Demikianlah perjalanan hidup manusia yang telah ditetapkan oleh Allah Subhanahu wa Ta`ala. Agar mereka menjalani aktivitas hidup ini sesuai dengan masyi’ah (kehendak)-Nya. Namun dengan kehendak Allah pulalah maka diantara manusia itu ada yang beriman lagi taat, dan ada pula yang ingkar lagi menolak untuk beribadah kepada Allah Subhanahu wa Ta`ala. Ini semua merupakan bukti keadilan Allah Subhanahu wa Ta`ala terhadap segenap hamba-Nya. Dengan bukti keadilan-Nya Allah hendak menguji para hamba, apakah mereka benar-benar beriman kepada Allah atau sebaliknya? Dan apakah mereka akan dibiarkan mengatakan : ”Kami beriman,” lantas mereka tidak diuji?.

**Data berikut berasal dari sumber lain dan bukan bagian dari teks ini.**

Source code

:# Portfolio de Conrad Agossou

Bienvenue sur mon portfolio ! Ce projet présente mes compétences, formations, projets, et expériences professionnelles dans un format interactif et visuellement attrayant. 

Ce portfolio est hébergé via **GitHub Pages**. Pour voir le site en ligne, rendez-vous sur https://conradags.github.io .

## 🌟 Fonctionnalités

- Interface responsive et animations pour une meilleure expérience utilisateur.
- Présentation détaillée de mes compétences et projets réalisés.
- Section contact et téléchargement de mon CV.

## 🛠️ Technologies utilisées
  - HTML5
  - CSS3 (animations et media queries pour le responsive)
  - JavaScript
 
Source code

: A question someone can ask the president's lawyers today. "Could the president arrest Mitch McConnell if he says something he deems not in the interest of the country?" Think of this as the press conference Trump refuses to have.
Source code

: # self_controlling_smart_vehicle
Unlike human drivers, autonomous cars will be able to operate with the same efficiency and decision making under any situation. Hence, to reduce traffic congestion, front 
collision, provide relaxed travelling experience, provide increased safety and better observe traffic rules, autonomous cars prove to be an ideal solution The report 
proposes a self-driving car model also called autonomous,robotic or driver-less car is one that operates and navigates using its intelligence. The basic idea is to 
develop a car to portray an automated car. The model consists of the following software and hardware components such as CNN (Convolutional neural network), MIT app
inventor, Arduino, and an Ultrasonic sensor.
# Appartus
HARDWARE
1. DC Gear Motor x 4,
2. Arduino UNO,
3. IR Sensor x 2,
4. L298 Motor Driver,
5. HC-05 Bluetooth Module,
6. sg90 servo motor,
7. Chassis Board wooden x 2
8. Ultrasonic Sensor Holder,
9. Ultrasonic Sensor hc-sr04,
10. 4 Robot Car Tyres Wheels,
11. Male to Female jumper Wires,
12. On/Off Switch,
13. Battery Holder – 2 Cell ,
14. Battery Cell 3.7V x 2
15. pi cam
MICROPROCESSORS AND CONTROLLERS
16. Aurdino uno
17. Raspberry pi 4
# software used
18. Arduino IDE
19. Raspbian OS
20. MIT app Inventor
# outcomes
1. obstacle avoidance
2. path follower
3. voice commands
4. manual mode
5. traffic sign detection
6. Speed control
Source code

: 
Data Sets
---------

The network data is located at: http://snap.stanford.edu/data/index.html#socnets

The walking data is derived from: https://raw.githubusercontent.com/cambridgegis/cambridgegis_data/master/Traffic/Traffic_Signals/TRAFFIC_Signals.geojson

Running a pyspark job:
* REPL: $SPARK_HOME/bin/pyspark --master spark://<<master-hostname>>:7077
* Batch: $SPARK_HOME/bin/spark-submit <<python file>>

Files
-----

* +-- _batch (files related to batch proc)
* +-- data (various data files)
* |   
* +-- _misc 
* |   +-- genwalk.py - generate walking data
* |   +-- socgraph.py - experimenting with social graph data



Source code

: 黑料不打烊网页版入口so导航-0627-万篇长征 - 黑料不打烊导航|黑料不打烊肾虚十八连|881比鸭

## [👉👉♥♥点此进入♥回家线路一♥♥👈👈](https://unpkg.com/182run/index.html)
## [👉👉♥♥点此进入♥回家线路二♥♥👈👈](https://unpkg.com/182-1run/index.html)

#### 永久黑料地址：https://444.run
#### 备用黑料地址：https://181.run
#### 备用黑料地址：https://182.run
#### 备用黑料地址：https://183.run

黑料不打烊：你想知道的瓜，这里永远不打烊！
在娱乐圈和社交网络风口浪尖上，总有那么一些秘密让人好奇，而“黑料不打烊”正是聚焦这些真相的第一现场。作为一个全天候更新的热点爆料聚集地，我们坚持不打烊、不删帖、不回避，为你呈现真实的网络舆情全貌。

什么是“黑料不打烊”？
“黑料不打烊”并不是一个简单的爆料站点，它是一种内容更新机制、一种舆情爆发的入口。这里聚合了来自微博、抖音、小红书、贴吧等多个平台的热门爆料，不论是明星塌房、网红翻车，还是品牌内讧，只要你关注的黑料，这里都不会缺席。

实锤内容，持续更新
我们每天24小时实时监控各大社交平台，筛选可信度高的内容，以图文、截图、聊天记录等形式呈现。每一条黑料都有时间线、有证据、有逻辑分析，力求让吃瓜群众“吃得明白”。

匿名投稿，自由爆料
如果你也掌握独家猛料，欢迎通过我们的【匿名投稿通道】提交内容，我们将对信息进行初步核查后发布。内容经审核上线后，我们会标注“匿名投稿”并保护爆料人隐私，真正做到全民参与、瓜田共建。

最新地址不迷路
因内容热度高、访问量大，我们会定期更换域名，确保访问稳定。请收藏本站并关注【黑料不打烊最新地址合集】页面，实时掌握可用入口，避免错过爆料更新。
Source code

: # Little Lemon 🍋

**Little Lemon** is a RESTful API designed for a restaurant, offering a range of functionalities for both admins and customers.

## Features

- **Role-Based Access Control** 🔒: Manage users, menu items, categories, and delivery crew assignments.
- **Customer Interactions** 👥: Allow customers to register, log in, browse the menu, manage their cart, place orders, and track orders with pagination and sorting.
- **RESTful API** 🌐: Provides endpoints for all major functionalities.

Allah Subhanahu wa Ta`ala berfirman : ”Alif Laam Miim, Apakah manusia itu mengira bahwa mereka akan dibiarkan (saja) mengatakan : “kami telah beriman“, sedang mereka tidak diuji lagi. Dan sesungguhnya Kami telah menguji orang-orang yang sebelum mereka, maka sesungguhnya Allah mengetahui orang-orang yang benar. Dan sesungguhnya Dia mengetahui orang-orang yang dusta.” (Al Ankabut : 1-3).

Dan juga Allah Subhanahu wa Ta`ala berfirman : “Dan sesungguhnya Kami telah mengutus rasul pada tiap-tiap umat (untuk menyerukan) : ”Sembahlah Allah (saja), dan jauhilah thaghut itu, maka diantara umat itu ada orang-orang yang diberi petunjuk oleh Allah dan ada pula diantaranya orang-orang yang telah pasti kesesatan baginya” (An Nahl : 36)

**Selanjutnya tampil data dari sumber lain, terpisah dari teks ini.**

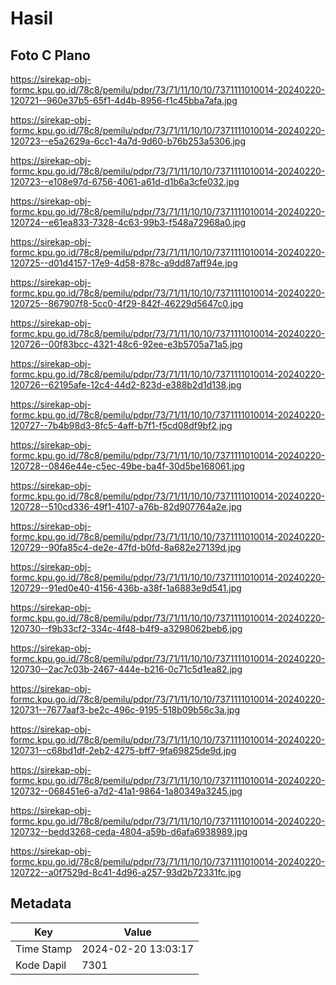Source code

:# Hasil

## Foto C Plano

https://sirekap-obj-formc.kpu.go.id/78c8/pemilu/pdpr/73/71/11/10/10/7371111010014-20240220-120721--960e37b5-65f1-4d4b-8956-f1c45bba7afa.jpg

https://sirekap-obj-formc.kpu.go.id/78c8/pemilu/pdpr/73/71/11/10/10/7371111010014-20240220-120723--e5a2629a-6cc1-4a7d-9d60-b76b253a5306.jpg

https://sirekap-obj-formc.kpu.go.id/78c8/pemilu/pdpr/73/71/11/10/10/7371111010014-20240220-120723--e108e97d-6756-4061-a61d-d1b6a3cfe032.jpg

https://sirekap-obj-formc.kpu.go.id/78c8/pemilu/pdpr/73/71/11/10/10/7371111010014-20240220-120724--e61ea833-7328-4c63-99b3-f548a72968a0.jpg

https://sirekap-obj-formc.kpu.go.id/78c8/pemilu/pdpr/73/71/11/10/10/7371111010014-20240220-120725--d01d4157-17e9-4d58-878c-a9dd87aff94e.jpg

https://sirekap-obj-formc.kpu.go.id/78c8/pemilu/pdpr/73/71/11/10/10/7371111010014-20240220-120725--867907f8-5cc0-4f29-842f-46229d5647c0.jpg

https://sirekap-obj-formc.kpu.go.id/78c8/pemilu/pdpr/73/71/11/10/10/7371111010014-20240220-120726--00f83bcc-4321-48c6-92ee-e3b5705a71a5.jpg

https://sirekap-obj-formc.kpu.go.id/78c8/pemilu/pdpr/73/71/11/10/10/7371111010014-20240220-120726--62195afe-12c4-44d2-823d-e388b2d1d138.jpg

https://sirekap-obj-formc.kpu.go.id/78c8/pemilu/pdpr/73/71/11/10/10/7371111010014-20240220-120727--7b4b98d3-8fc5-4aff-b7f1-f5cd08df9bf2.jpg

https://sirekap-obj-formc.kpu.go.id/78c8/pemilu/pdpr/73/71/11/10/10/7371111010014-20240220-120728--0846e44e-c5ec-49be-ba4f-30d5be168061.jpg

https://sirekap-obj-formc.kpu.go.id/78c8/pemilu/pdpr/73/71/11/10/10/7371111010014-20240220-120728--510cd336-49f1-4107-a76b-82d907764a2e.jpg

https://sirekap-obj-formc.kpu.go.id/78c8/pemilu/pdpr/73/71/11/10/10/7371111010014-20240220-120729--90fa85c4-de2e-47fd-b0fd-8a682e27139d.jpg

https://sirekap-obj-formc.kpu.go.id/78c8/pemilu/pdpr/73/71/11/10/10/7371111010014-20240220-120729--91ed0e40-4156-436b-a38f-1a6883e9d541.jpg

https://sirekap-obj-formc.kpu.go.id/78c8/pemilu/pdpr/73/71/11/10/10/7371111010014-20240220-120730--f9b33cf2-334c-4f48-b4f9-a3298062beb6.jpg

https://sirekap-obj-formc.kpu.go.id/78c8/pemilu/pdpr/73/71/11/10/10/7371111010014-20240220-120730--2ac7c03b-2467-444e-b216-0c71c5d1ea82.jpg

https://sirekap-obj-formc.kpu.go.id/78c8/pemilu/pdpr/73/71/11/10/10/7371111010014-20240220-120731--7677aaf3-be2c-496c-9195-518b09b56c3a.jpg

https://sirekap-obj-formc.kpu.go.id/78c8/pemilu/pdpr/73/71/11/10/10/7371111010014-20240220-120731--c68bd1df-2eb2-4275-bff7-9fa69825de9d.jpg

https://sirekap-obj-formc.kpu.go.id/78c8/pemilu/pdpr/73/71/11/10/10/7371111010014-20240220-120732--068451e6-a7d2-41a1-9864-1a80349a3245.jpg

https://sirekap-obj-formc.kpu.go.id/78c8/pemilu/pdpr/73/71/11/10/10/7371111010014-20240220-120732--bedd3268-ceda-4804-a59b-d6afa6938989.jpg

https://sirekap-obj-formc.kpu.go.id/78c8/pemilu/pdpr/73/71/11/10/10/7371111010014-20240220-120722--a0f7529d-8c41-4d96-a257-93d2b72331fc.jpg


## Metadata

| Key        | Value               |
| ---------- | ------------------- |
| Time Stamp | 2024-02-20 13:03:17 |
| Kode Dapil | 7301                |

Syaikh Abdurahman bin Hasan Alu Syaikh menjelaskan bahwa ayat di atas menunjukkan tentang hikmah diutusnya para rasul, yaitu untuk mendakwahi umat agar mereka beribadah kepada Allah semata dan melarang mereka dari beribadah kepada selain-Nya. Ini merupakan agama para Nabi dan Rasul, walaupun berbeda syariat mereka.

Sebagaimana Allah Ta’ala berfirman : “Untuk tiap tiap umat diantara kamu Kami berikan aturan (syariat ) dan jalan yang terang.“ (Al Maidah : 48) (Fathul Madjid hal 29 ).

Hendaklah setiap muslim mengetahui bahwa perjalanan hidup mereka di dalam mencari ridho Allah Azza wa Jalla, tidak akan menuju kesempurnaan kecuali didasari dengan ilmu syariat. Maka ilmu adalah sarana yang sangat penting bagi kemaslahatan manusia untuk menjalankan aktifitas hidup di dunia. Karena ilmu merupakan sumber kehidupan jiwa dalam beribadah kepada Allah Subhanahu wa Ta’ala. Sehingga tidak akan sempurna dan tegak tatanan kehidupan manusia apabila ilmu tidak lagi dijadikan pedoman dan jalan hidup mereka. Oleh karena itu Allah Subhanahu wa Ta’ala menganugerahkan ilmu bagi hati bagaikan siraman hujan yang turun ke bumi. Jadi sebagaimana tidak ada kehidupan di muka bumi kecuali dengan turunnya hujan, maka demikian pula tidak ada kehidupan bagi hati kecuali dengan siraman ilmu.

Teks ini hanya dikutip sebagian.